I’ve oft written about my love of fantasy, sci-fi and sword and sorcery as a genre, one of my favourite authors being Robert E Howard who was behind the creation of such lasting characters as Conan the Barbarian and Solomon Kane. I was aware of, but had never actually read many of his other works, so I decided to dip my toe in and try Kull The Exile of Atlantis. Before his tragic suicide in 1936 Howard wrote 13 Kull storeis (10 of which were published posthumously), and you can start to see that the character was really a sort of drawing board that when fleshed out sort of morphs into Conan. Many reviewers and critics of Howard’s work have all drawn comparisons between the characters , most agreeing that Kull served as a precursor to the more successful Conan.
Moving back to the story at hand, The Shadow Kingdom, serves as an introduction to Kull and his world. We soon discover his origins, his ambitions and his motivations and learn that uneasy is the head that wears the crown.

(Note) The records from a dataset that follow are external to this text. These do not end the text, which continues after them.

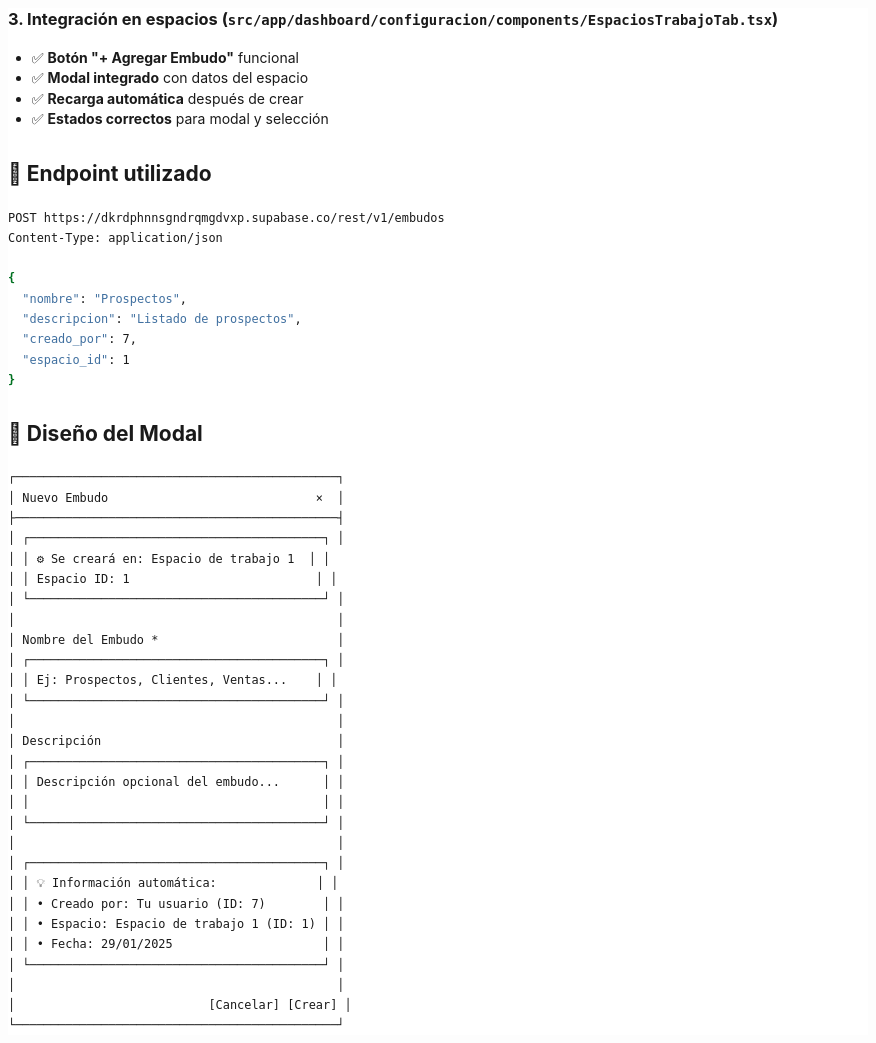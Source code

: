 ### 3. **Integración en espacios** (`src/app/dashboard/configuracion/components/EspaciosTrabajoTab.tsx`)
- ✅ **Botón "+ Agregar Embudo"** funcional
- ✅ **Modal integrado** con datos del espacio
- ✅ **Recarga automática** después de crear
- ✅ **Estados correctos** para modal y selección

## 🎯 **Endpoint utilizado**

```bash
POST https://dkrdphnnsgndrqmgdvxp.supabase.co/rest/v1/embudos
Content-Type: application/json

{
  "nombre": "Prospectos",
  "descripcion": "Listado de prospectos",
  "creado_por": 7,
  "espacio_id": 1
}
```

## 🎨 **Diseño del Modal**

```
┌─────────────────────────────────────────────┐
│ Nuevo Embudo                             ×  │
├─────────────────────────────────────────────┤
│ ┌─────────────────────────────────────────┐ │
│ │ ⚙️ Se creará en: Espacio de trabajo 1  │ │
│ │ Espacio ID: 1                          │ │
│ └─────────────────────────────────────────┘ │
│                                             │
│ Nombre del Embudo *                         │
│ ┌─────────────────────────────────────────┐ │
│ │ Ej: Prospectos, Clientes, Ventas...    │ │
│ └─────────────────────────────────────────┘ │
│                                             │
│ Descripción                                 │
│ ┌─────────────────────────────────────────┐ │
│ │ Descripción opcional del embudo...      │ │
│ │                                         │ │
│ └─────────────────────────────────────────┘ │
│                                             │
│ ┌─────────────────────────────────────────┐ │
│ │ 💡 Información automática:              │ │
│ │ • Creado por: Tu usuario (ID: 7)        │ │
│ │ • Espacio: Espacio de trabajo 1 (ID: 1) │ │
│ │ • Fecha: 29/01/2025                     │ │
│ └─────────────────────────────────────────┘ │
│                                             │
│                           [Cancelar] [Crear] │
└─────────────────────────────────────────────┘
```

There is a pertinent lesson that could apply to many leaders today, and that’s that it may be easy to get into power, but once you’re there, chances are that you wont have a clue what your doing, and asking would be akin to ripping of your fingernails whilst in a shark tank.

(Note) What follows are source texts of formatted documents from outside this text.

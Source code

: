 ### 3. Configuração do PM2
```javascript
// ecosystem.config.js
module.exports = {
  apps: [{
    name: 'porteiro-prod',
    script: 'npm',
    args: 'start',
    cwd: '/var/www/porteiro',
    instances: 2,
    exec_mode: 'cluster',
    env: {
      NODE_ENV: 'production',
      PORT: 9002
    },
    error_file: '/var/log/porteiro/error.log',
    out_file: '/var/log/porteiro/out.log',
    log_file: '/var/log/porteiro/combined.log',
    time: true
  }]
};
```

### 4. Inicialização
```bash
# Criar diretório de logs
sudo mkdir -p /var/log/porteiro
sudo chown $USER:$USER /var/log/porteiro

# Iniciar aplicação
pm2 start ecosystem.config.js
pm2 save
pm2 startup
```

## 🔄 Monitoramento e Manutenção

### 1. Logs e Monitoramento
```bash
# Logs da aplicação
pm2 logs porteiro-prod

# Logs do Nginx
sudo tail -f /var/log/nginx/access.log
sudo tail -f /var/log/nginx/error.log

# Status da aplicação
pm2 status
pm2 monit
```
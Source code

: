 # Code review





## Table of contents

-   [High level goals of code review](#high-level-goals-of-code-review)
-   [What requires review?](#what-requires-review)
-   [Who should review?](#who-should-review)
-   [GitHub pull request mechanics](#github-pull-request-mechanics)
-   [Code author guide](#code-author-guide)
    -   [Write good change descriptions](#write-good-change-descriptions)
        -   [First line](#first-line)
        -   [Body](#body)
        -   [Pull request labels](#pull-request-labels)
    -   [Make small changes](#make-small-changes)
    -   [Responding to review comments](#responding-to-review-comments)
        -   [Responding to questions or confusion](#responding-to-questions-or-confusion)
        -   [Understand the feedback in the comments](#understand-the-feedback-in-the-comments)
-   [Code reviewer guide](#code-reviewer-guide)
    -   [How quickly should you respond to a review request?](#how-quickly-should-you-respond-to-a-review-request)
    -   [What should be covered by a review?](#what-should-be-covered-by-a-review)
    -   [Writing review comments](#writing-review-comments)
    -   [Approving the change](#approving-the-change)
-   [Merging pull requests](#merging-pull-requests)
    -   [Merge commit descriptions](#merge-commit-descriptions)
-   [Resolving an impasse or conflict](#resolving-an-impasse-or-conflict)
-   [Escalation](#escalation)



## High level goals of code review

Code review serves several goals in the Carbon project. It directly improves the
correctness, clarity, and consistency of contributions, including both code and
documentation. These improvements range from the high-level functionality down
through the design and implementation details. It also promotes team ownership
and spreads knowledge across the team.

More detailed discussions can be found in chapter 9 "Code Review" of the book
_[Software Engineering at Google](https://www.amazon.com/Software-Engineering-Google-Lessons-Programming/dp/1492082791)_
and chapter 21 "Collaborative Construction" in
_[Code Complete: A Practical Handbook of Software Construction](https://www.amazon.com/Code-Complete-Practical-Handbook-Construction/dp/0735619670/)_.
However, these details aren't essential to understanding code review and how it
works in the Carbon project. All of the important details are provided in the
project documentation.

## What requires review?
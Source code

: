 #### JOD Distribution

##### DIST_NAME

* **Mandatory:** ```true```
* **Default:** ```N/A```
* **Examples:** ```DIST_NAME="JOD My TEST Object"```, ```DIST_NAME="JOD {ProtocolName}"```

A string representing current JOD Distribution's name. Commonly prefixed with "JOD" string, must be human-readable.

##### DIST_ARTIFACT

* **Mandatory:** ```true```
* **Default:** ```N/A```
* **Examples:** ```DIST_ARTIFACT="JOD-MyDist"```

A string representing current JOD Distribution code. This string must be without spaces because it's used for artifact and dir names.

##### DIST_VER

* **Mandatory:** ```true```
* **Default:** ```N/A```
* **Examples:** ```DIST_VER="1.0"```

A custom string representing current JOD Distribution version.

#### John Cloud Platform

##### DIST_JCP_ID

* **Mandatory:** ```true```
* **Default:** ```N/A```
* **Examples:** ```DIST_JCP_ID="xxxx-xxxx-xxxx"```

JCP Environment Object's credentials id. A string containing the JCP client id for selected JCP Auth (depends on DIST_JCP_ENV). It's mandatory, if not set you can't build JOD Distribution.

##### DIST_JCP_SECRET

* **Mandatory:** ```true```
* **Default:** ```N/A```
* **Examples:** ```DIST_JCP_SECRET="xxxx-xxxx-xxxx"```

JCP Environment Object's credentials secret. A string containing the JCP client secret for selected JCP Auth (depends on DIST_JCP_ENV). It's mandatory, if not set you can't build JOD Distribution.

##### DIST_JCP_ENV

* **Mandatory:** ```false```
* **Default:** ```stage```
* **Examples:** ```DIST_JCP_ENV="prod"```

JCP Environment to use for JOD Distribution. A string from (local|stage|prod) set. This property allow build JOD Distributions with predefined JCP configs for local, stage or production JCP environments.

In the story our hero Kull has to form uneasy alliances and navigate the worlds of statecraft and palace intrigue, all while trying to save his own neck, cement his rule over the newly acquired kingdom of Valusia and combat the steep learning curve that comes with crowns. Oh did I also mention snake priests, yes that’s right, half man, half snake, all priest.
It was a good read, and because of its age I was actually able to find it free on wikisource, and its short length made it an excellent choice in bedtime reading. I’m probably going to read the rest of Kull’s adventures over the coming weeks so look out for more reviews coming your way.